Behold! I have returned at long last and I am an MS4! Yes, I thought I would never make it. And I’m sure many of you thought I wouldn’t either. But here I am, 1000x more weary and none the wiser after having gone through the many levels of hell that was MS3. I think I may have a touch of PTSD, but that’s nothing a little Prozac won’t fix!
Oh the stories I have to tell!
But we’ll start small. Let’s just go with worst experience of MS3. Two words: Internal Medicine. I have never been actively suicidal in my life, but I swear I was during this rotation. The hours suck. The busy-work sucks. The fact that you’re just a peon chasing after coat-tails sucks. But what really killed me was the constant humiliation. A typical day of rounds went something like this:
Dr. Know-it-all: MS3s, go listen to this patient’s heart.
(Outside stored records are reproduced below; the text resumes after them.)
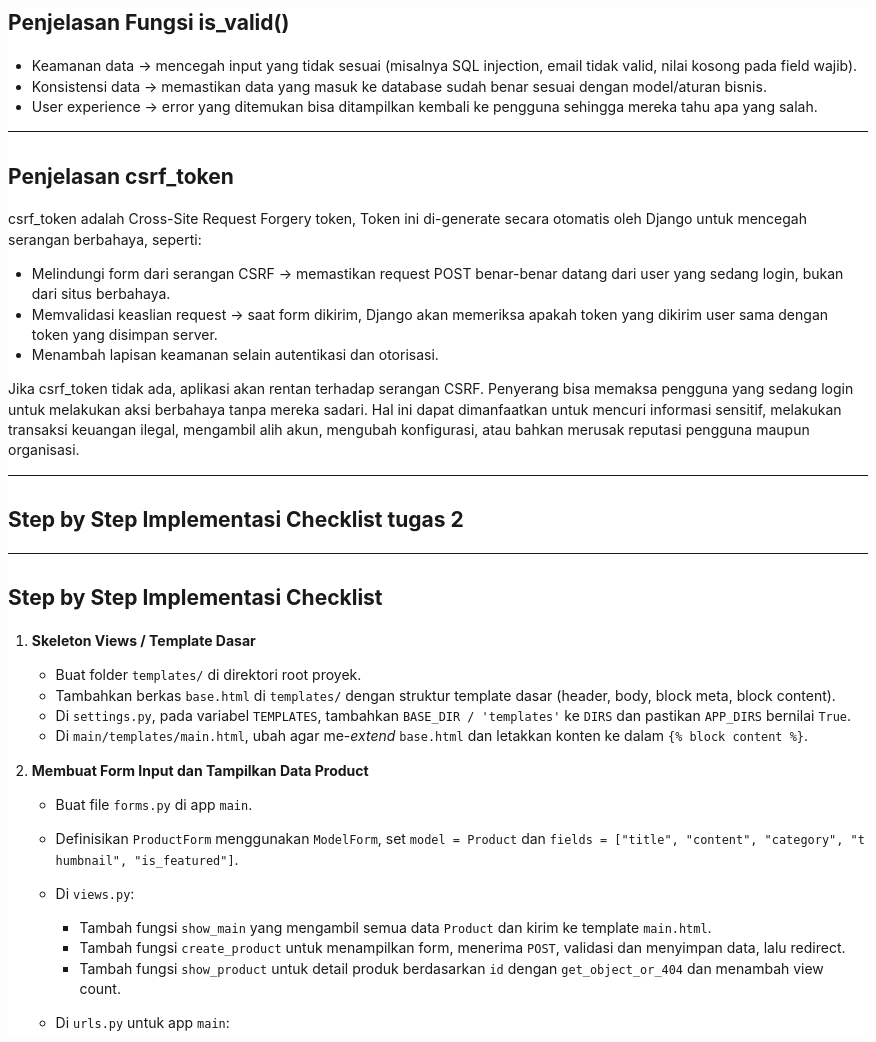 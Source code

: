 ## Penjelasan Fungsi is_valid()
- Keamanan data → mencegah input yang tidak sesuai (misalnya SQL injection, email tidak valid, nilai kosong pada field wajib).
- Konsistensi data → memastikan data yang masuk ke database sudah benar sesuai dengan model/aturan bisnis.
- User experience → error yang ditemukan bisa ditampilkan kembali ke pengguna sehingga mereka tahu apa yang salah.

---

## Penjelasan csrf_token
csrf_token adalah Cross-Site Request Forgery token, Token ini di-generate secara otomatis oleh Django untuk mencegah serangan berbahaya, seperti:
- Melindungi form dari serangan CSRF → memastikan request POST benar-benar datang dari user yang sedang login, bukan dari situs berbahaya.
- Memvalidasi keaslian request → saat form dikirim, Django akan memeriksa apakah token yang dikirim user sama dengan token yang disimpan server.
- Menambah lapisan keamanan selain autentikasi dan otorisasi.

Jika csrf_token tidak ada, aplikasi akan rentan terhadap serangan CSRF. Penyerang bisa memaksa pengguna yang sedang login untuk melakukan aksi berbahaya tanpa mereka sadari. Hal ini dapat dimanfaatkan untuk mencuri informasi sensitif, melakukan transaksi keuangan ilegal, mengambil alih akun, mengubah konfigurasi, atau bahkan merusak reputasi pengguna maupun organisasi.

---
## Step by Step Implementasi Checklist tugas 2

---

## Step by Step Implementasi Checklist

1. **Skeleton Views / Template Dasar**

   * Buat folder `templates/` di direktori root proyek.
   * Tambahkan berkas `base.html` di `templates/` dengan struktur template dasar (header, body, block meta, block content).
   * Di `settings.py`, pada variabel `TEMPLATES`, tambahkan `BASE_DIR / 'templates'` ke `DIRS` dan pastikan `APP_DIRS` bernilai `True`.
   * Di `main/templates/main.html`, ubah agar me-*extend* `base.html` dan letakkan konten ke dalam `{% block content %}`.

2. **Membuat Form Input dan Tampilkan Data Product**

   * Buat file `forms.py` di app `main`.
   * Definisikan `ProductForm` menggunakan `ModelForm`, set `model = Product` dan `fields = ["title", "content", "category", "thumbnail", "is_featured"]`.
   * Di `views.py`:

     * Tambah fungsi `show_main` yang mengambil semua data `Product` dan kirim ke template `main.html`.
     * Tambah fungsi `create_product` untuk menampilkan form, menerima `POST`, validasi dan menyimpan data, lalu redirect.
     * Tambah fungsi `show_product` untuk detail produk berdasarkan `id` dengan `get_object_or_404` dan menambah view count.
   * Di `urls.py` untuk app `main`:
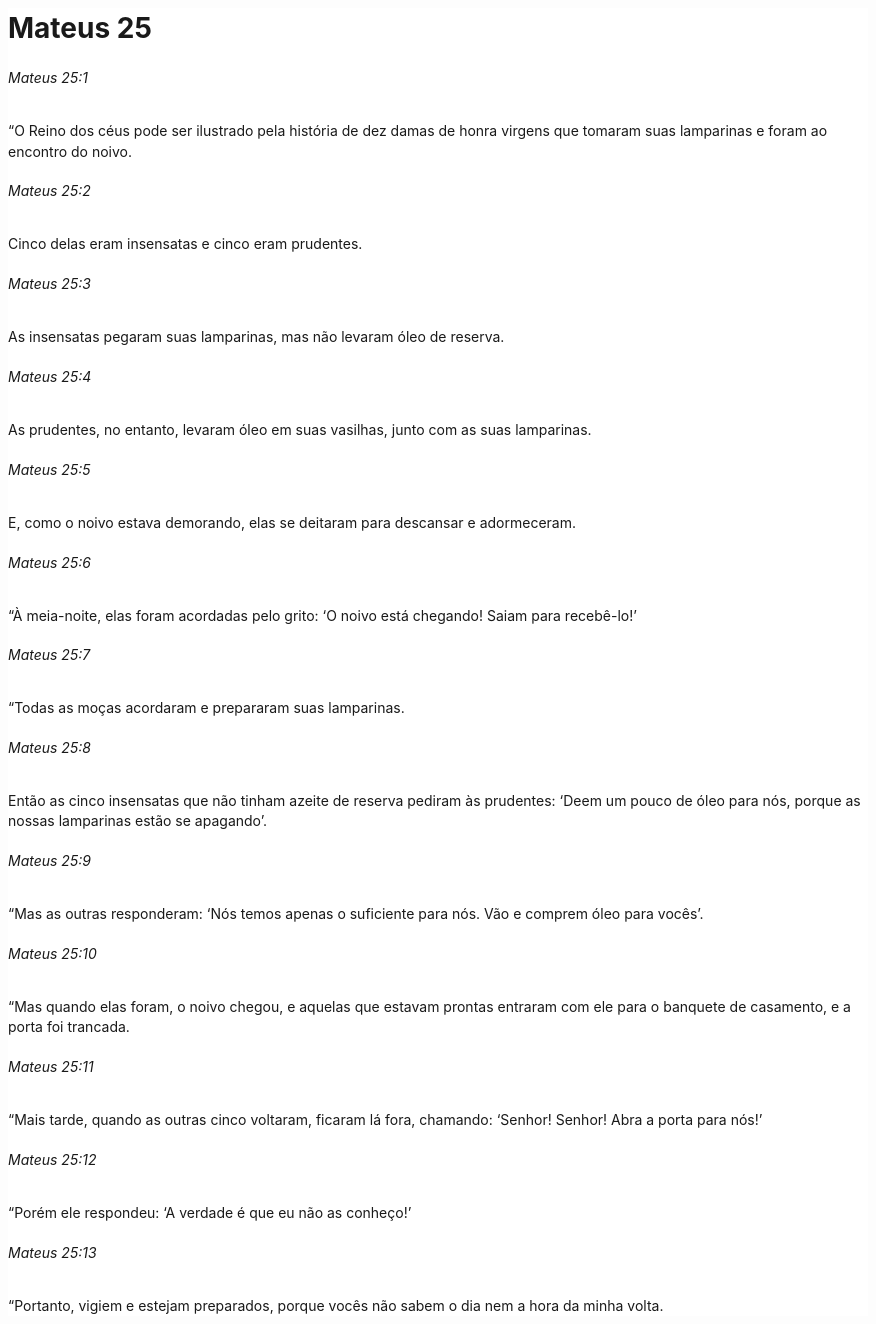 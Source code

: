 # Mateus 25

###### Mateus 25:1

“O Reino dos céus pode ser ilustrado pela história de dez damas de honra virgens que tomaram suas lamparinas e foram ao encontro do noivo.

###### Mateus 25:2

Cinco delas eram insensatas e cinco eram prudentes.

###### Mateus 25:3

As insensatas pegaram suas lamparinas, mas não levaram óleo de reserva.

###### Mateus 25:4

As prudentes, no entanto, levaram óleo em suas vasilhas, junto com as suas lamparinas.

###### Mateus 25:5

E, como o noivo estava demorando, elas se deitaram para descansar e adormeceram.

###### Mateus 25:6

“À meia-noite, elas foram acordadas pelo grito: ‘O noivo está chegando! Saiam para recebê-lo!’

###### Mateus 25:7

“Todas as moças acordaram e prepararam suas lamparinas.

###### Mateus 25:8

Então as cinco insensatas que não tinham azeite de reserva pediram às prudentes: ‘Deem um pouco de óleo para nós, porque as nossas lamparinas estão se apagando’.

###### Mateus 25:9

“Mas as outras responderam: ‘Nós temos apenas o suficiente para nós. Vão e comprem óleo para vocês’.

###### Mateus 25:10

“Mas quando elas foram, o noivo chegou, e aquelas que estavam prontas entraram com ele para o banquete de casamento, e a porta foi trancada.

###### Mateus 25:11

“Mais tarde, quando as outras cinco voltaram, ficaram lá fora, chamando: ‘Senhor! Senhor! Abra a porta para nós!’

###### Mateus 25:12

“Porém ele respondeu: ‘A verdade é que eu não as conheço!’

###### Mateus 25:13

“Portanto, vigiem e estejam preparados, porque vocês não sabem o dia nem a hora da minha volta.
[MS3s proceed to listen to patient's heart]
Dr. Know-it-all: What did you hear?
Fellow MS3: I heard a murmur.
Dr. Know-it-all: Wrong! What about you?
Me: Er…um…A holosystolic murmur.
Dr. Know-it-all: Wrong! It went whoosh-whoosh, not whoooosh-whoooosh or swoosh-swoosh. Therefore, it was a crescendo-decrescendo murmur. And that’s aortic stenosis! [self-satisfactory grin]
And as if that wasn’t bad enough…being humiliated by the attending on a daily basis, we got a good share of it from our senior resident as well.
R2: What drugs reduce mortality in CHF?
Me: Um… (yes, I should have known this, but I didn’t at the time)
Me: Oh, digoxin? (which I totally thought it wasn’t because I vaguely remembered reading that somewhere)
R2: NO! I tricked you! I was testing you and you were wrong!
Me [to self]: WTF! [to R2]: Oh, okay. Sorry I didn’t know. I will go read up on it now.
My last example happened on a call night at around 11pm, when the R2 demanded that us MS3s give her a presentation on heart failure. Her comment was, “Because I’m sick of all this passive learning!” WTF! We would learn if we actually had the time to! And 11pm on a call night is NOT the time to be making MS3s give presentations! She then proceeded to put my poor fellow MS3 on the spot throughout her entire presentation. Luckily for me, I was a much better bullshitter than she. The semi-photographic memory also helped.
And those are just a few of the lowlights from my time on Internal Medicine. More stories to come now that I am an MS4 and have a semblance of a life again!